LES ENTRAVES AU PACTE DE STABILITE SOCIALE ET
LES ENTRAVES AU PACTE DE STABILITE SOCIALE ET DE CROISSANCE ECONOMIQUE EVOQUE PAR LES AUTORITES.
Doter le Sénégal d’un pacte de stabilité sociale et de croissance économique ! La question est de plus en plus agitée au niveau le plus élevé de l’Etat. Sans remettre en cause la légitimité d’une telle préoccupation, il faudra affirmer haut et fort qu’un pacte de stabilité sociale ne se décrète pas, ça se négocie ! Dès lors, on est en droit de se poser un certain nombre de questions comme préalable à une démarche d’établissement d’un consensus national. Notre espace conceptuel actuel de relations professionnelles est – t-il favorable à l’établissement du pacte ? Au vu du sort qui a été réservé au Comité National de Dialogue Social (CNDS) gardien de la Charte Nationale de Dialogue Social, je me demande si la volonté de l’Etat de pacifier les relations professionnelles est établie.
A contrario, le sort réservé à la charte nationale de dialogue social et au CNDS ne se justifie guère, car la charte nationale de dialogue social peut déboucher logiquement sur un pacte de stabilité sociale, si tel est la volonté de l’Etat.
Les deux éléments clés du dialogue social (Inspection du travail et CNDS) sont ils dans les conditions idoines pour accompagner en amont comme en aval de tels accords ? Les syndicats prendront ils le risque d’engager les négociations d’un pacte de stabilité sociale dans les conditions actuelles de suspicion, de confusion, de discrédit et de dispersion des forces syndicales, organisées par l’Etat ?
Nos priorités ne sont elles pas la reconquête de nos bases et la recomposition du paysage syndical à travers son unité renforcée ?
Les préoccupations actuelles d’une bonne partie des employeurs, qui pataugent dans des difficultés de recouvrement de la dette intérieure au point d’hypothéquer la pérennité de certaines entreprises à intensité élevée de main d’œuvre, permettent elles de les engager dans des négociations de pacte social ?

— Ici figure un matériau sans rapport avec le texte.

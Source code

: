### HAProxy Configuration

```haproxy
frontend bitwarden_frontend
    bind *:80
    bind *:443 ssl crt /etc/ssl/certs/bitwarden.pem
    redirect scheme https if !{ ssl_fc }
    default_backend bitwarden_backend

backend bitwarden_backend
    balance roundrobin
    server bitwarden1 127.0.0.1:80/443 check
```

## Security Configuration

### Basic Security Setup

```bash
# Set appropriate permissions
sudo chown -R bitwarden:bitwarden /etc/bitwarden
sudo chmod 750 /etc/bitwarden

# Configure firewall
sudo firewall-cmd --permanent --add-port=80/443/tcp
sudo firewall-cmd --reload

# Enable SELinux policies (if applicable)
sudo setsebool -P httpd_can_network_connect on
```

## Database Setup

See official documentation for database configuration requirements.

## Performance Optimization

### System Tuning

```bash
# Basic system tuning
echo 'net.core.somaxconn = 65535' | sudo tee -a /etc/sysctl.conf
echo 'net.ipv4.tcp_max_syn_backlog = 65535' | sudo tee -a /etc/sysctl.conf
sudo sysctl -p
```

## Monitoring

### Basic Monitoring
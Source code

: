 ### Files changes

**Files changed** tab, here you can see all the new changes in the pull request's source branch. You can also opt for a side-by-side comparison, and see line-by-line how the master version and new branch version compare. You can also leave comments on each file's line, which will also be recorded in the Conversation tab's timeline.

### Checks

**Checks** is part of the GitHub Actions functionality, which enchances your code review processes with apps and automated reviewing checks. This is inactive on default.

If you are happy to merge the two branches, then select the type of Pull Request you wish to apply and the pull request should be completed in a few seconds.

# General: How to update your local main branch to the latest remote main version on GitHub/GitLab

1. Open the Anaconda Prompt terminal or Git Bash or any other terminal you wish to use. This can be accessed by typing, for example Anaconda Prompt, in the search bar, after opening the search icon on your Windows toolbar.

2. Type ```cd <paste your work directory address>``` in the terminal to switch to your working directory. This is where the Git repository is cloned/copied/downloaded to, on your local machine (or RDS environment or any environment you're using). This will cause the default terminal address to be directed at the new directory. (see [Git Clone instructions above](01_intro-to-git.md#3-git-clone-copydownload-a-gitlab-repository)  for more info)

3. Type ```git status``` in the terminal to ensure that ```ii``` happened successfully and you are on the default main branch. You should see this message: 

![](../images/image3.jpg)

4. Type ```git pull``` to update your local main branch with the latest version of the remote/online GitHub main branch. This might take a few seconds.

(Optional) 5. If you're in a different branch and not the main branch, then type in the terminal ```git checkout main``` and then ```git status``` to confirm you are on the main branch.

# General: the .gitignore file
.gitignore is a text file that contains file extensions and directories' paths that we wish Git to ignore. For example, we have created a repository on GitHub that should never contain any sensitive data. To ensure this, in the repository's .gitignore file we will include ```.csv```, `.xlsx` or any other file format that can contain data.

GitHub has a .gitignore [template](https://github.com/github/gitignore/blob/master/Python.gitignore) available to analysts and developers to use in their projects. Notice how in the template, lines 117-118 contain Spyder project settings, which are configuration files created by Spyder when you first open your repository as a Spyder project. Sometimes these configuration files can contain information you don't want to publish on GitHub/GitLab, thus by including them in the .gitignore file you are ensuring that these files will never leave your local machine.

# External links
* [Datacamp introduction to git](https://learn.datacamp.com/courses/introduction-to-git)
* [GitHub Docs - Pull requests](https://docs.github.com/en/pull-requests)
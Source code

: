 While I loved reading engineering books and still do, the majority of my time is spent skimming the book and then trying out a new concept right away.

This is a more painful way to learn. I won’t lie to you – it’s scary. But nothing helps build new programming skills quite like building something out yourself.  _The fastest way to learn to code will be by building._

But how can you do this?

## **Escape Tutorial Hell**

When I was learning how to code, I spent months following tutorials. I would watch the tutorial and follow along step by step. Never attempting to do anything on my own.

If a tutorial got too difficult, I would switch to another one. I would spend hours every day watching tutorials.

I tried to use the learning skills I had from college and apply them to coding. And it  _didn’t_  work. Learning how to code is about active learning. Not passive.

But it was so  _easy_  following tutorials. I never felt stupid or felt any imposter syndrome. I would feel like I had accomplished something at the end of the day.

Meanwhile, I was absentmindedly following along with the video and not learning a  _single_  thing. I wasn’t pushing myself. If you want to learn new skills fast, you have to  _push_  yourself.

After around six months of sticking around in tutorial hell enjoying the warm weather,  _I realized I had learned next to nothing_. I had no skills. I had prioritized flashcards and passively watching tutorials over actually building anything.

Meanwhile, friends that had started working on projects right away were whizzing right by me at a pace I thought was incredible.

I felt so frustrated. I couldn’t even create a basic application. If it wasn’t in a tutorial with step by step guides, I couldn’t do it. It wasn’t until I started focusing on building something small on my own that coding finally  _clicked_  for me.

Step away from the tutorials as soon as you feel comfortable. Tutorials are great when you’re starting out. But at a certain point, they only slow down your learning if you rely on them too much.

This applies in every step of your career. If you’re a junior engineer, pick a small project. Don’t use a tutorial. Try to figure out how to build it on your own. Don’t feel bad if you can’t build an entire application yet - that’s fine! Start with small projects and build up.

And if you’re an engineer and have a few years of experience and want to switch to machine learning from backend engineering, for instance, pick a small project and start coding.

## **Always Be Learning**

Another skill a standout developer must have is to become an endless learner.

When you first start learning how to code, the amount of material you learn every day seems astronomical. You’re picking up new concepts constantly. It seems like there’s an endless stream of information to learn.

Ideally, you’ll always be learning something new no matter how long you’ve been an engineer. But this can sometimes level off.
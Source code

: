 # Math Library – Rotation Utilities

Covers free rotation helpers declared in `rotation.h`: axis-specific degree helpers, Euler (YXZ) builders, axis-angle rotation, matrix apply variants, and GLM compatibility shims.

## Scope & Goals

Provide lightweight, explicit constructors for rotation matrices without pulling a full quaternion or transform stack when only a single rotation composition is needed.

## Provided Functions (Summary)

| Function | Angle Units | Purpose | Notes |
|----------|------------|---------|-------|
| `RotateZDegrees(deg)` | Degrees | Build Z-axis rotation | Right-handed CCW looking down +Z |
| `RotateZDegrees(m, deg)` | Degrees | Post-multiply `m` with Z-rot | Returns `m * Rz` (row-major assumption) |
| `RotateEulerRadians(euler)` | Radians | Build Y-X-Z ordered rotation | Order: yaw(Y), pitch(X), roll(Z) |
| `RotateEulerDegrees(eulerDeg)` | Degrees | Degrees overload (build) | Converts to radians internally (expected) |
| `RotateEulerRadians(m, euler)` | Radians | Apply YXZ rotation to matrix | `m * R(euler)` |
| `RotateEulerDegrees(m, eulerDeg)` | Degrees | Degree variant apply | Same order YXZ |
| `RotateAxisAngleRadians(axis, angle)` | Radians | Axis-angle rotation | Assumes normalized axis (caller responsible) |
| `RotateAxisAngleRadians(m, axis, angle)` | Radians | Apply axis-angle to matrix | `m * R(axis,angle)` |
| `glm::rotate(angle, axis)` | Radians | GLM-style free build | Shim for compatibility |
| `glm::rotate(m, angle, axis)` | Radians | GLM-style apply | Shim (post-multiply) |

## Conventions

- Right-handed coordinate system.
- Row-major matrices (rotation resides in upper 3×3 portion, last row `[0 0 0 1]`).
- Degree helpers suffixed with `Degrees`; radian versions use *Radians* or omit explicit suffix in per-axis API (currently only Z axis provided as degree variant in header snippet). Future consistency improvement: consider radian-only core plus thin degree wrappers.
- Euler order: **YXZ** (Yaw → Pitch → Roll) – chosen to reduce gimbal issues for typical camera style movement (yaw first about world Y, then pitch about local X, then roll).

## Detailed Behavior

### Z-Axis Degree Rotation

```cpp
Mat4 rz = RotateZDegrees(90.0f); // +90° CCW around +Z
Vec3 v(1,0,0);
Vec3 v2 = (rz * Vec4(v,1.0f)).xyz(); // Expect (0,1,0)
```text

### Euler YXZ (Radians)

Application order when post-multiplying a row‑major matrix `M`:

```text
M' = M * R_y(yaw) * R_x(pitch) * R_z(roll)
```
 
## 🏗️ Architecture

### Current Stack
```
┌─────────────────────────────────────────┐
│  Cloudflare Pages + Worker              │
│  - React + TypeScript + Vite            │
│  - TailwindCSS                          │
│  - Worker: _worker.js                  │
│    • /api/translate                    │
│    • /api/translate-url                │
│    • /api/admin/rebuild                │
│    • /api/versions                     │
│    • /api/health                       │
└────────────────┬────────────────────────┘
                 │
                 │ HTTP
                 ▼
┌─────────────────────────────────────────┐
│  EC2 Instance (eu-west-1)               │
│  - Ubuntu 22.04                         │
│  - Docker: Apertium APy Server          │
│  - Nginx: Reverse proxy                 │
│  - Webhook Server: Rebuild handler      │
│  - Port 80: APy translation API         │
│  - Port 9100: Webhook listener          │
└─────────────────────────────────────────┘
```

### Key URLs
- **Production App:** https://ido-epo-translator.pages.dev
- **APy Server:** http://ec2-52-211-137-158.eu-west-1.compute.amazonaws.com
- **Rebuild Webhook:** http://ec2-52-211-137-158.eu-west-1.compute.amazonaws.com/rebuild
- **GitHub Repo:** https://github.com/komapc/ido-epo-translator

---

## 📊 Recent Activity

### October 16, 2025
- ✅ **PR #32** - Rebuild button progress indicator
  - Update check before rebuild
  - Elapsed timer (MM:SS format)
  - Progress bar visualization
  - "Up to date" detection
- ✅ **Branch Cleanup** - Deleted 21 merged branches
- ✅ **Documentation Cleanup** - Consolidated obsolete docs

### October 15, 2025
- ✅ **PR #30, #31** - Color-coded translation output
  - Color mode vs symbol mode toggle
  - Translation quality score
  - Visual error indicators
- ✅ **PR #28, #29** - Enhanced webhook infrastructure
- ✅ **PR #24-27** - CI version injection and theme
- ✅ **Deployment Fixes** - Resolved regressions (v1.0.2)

La situation confuse de nombreuses entreprises en difficulté, celle des travailleurs des entreprises liquidées ou en liquidation (je n’en citerai aucune tellement la liste est longue que je risque d’en oublier et mes militants concernés ne me le pardonneront pas), militent-elles en faveur de telles négociations ?
Un état des lieux exhaustif serait- il un moindre préalable ?
L’intérêt de ma contribution réside dans cette série de questions venant d’un acteur qui a déjà négocié et signé un pacte social dans un secteur aussi stratégique que celui du pétrole.
Le climat social régissant les relations professionnelles sert de baromètre à tout pouvoir politique attentif et soucieux de se maintenir longtemps aux commandes. Paradoxalement, les indicateurs totalement rouge vifs ne semblent pas attirer l’attention de nos gouvernants qui, au lieu de se soucier du danger qui guette la stabilité du régime, parlent de pacte de stabilité sociale comme si toutes les conditions pour y arriver étaient réunies.
Les ressorts du tripartisme et de la confiance mutuelle sont cassés. L’Etat qui en est le principal garant doit songer à les réparer avant d’envisager un quelconque accord gage de paix sociale, à posteriori des accords de type nouveau comme le pacte social ou pacte de stabilité sociale et de croissance économique basé essentiellement sur la confiance mutuelle, le respect et l’engagement.
Nos autorités ne vouent aucune considération pour ne pas dire de respect à leurs partenaires naturels que sont les porteurs légitimes de la revendication. Autant de facteurs qui souffrent de manquement dans les relations entre l’Etat et ses partenaires sociaux.
A quelques exceptions prés dont l’inspection du travail et le corps des inspecteurs et contrôleurs du travail, l’Etat employeur a beaucoup fait pour satisfaire certaines revendications et conditions de travail. Pour autant, il n’a pas réussi à tempérer les ardeurs, ni baisser l’intensité avec laquelle les revendications se mènent. Au contraire l’Etat, en ignorant ses partenaires dans l’exécution de sa volonté d’apporter des réponses aux préoccupations des masses laborieuses, a suscité des revendications tout azimut, occasionnant un bouillonnement social incontrôlé et de plus en plus généralisé.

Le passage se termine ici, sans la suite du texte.